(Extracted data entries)
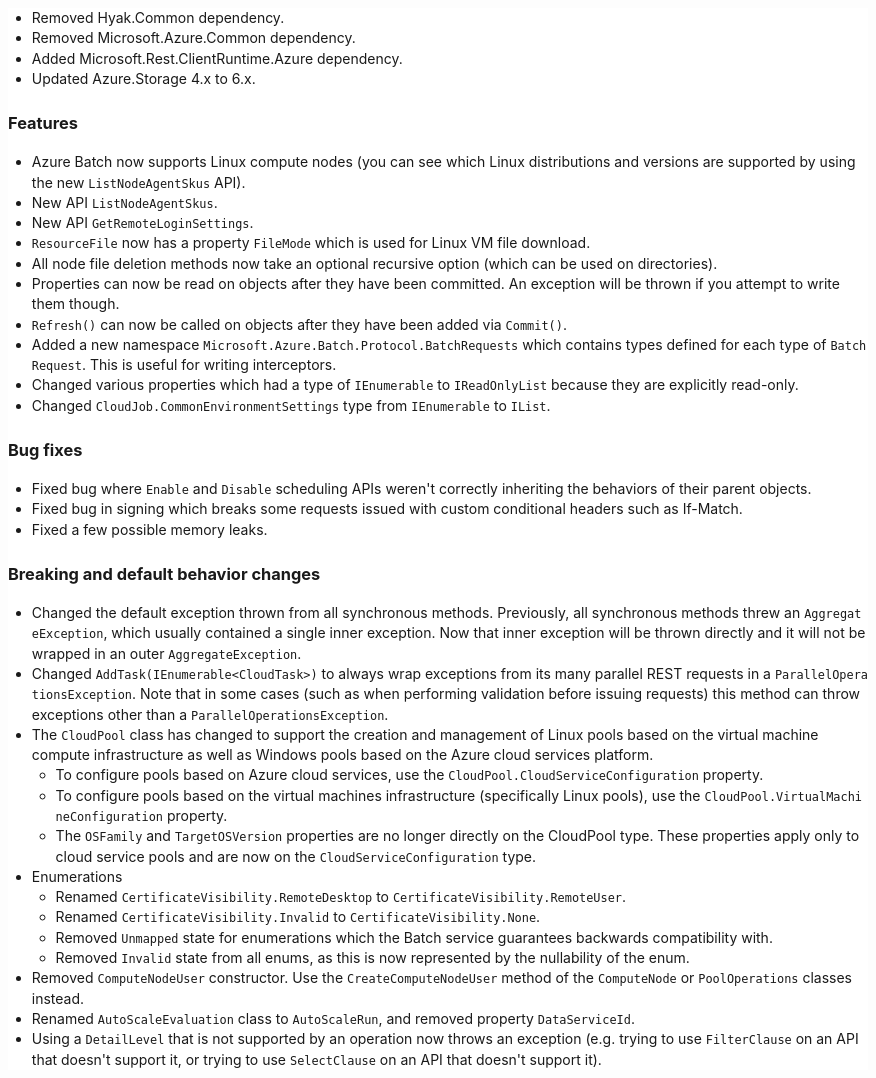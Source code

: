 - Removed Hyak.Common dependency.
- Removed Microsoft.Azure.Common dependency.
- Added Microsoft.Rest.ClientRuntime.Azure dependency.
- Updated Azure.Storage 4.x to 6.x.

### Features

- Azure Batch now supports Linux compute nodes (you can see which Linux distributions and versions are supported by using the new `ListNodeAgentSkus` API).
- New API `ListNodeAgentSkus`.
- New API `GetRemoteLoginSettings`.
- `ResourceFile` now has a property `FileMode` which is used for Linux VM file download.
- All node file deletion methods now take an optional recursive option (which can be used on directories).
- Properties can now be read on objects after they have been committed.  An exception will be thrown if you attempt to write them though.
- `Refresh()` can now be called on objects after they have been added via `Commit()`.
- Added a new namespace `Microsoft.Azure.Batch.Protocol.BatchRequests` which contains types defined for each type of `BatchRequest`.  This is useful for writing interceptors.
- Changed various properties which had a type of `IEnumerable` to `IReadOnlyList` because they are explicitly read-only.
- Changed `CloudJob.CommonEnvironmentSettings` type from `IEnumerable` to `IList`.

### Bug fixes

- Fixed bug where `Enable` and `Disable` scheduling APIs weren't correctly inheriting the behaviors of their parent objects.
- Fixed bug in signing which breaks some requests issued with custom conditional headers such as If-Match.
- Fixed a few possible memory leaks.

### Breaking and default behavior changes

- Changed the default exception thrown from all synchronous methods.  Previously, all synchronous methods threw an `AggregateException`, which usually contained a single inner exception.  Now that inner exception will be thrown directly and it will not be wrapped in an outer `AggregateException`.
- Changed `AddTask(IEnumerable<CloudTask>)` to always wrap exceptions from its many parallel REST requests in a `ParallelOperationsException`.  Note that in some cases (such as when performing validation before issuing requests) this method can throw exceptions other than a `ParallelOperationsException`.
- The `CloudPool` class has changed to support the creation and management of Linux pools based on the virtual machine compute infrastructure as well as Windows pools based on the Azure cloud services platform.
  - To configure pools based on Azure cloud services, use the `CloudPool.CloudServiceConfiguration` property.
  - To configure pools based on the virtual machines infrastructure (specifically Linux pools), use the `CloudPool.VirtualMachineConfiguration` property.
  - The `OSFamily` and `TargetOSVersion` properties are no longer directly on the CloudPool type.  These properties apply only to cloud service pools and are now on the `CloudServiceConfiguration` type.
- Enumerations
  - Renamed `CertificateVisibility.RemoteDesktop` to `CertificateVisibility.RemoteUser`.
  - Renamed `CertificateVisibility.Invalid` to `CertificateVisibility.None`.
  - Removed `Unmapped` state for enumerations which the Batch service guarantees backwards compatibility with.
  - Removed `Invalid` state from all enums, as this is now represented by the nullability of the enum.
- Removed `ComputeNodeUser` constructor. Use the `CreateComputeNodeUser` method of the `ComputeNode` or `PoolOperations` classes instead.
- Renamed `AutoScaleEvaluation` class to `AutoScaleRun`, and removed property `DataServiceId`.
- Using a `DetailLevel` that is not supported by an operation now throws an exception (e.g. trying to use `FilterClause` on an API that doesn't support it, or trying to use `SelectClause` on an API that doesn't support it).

→ **REQUIREMENT**
Return word for word the line with "and removed property" and every line after it through the end of the records above.

→ **WRITTEN SOLUTION**
- Renamed `AutoScaleEvaluation` class to `AutoScaleRun`, and removed property `DataServiceId`.
- Using a `DetailLevel` that is not supported by an operation now throws an exception (e.g. trying to use `FilterClause` on an API that doesn't support it, or trying to use `SelectClause` on an API that doesn't support it).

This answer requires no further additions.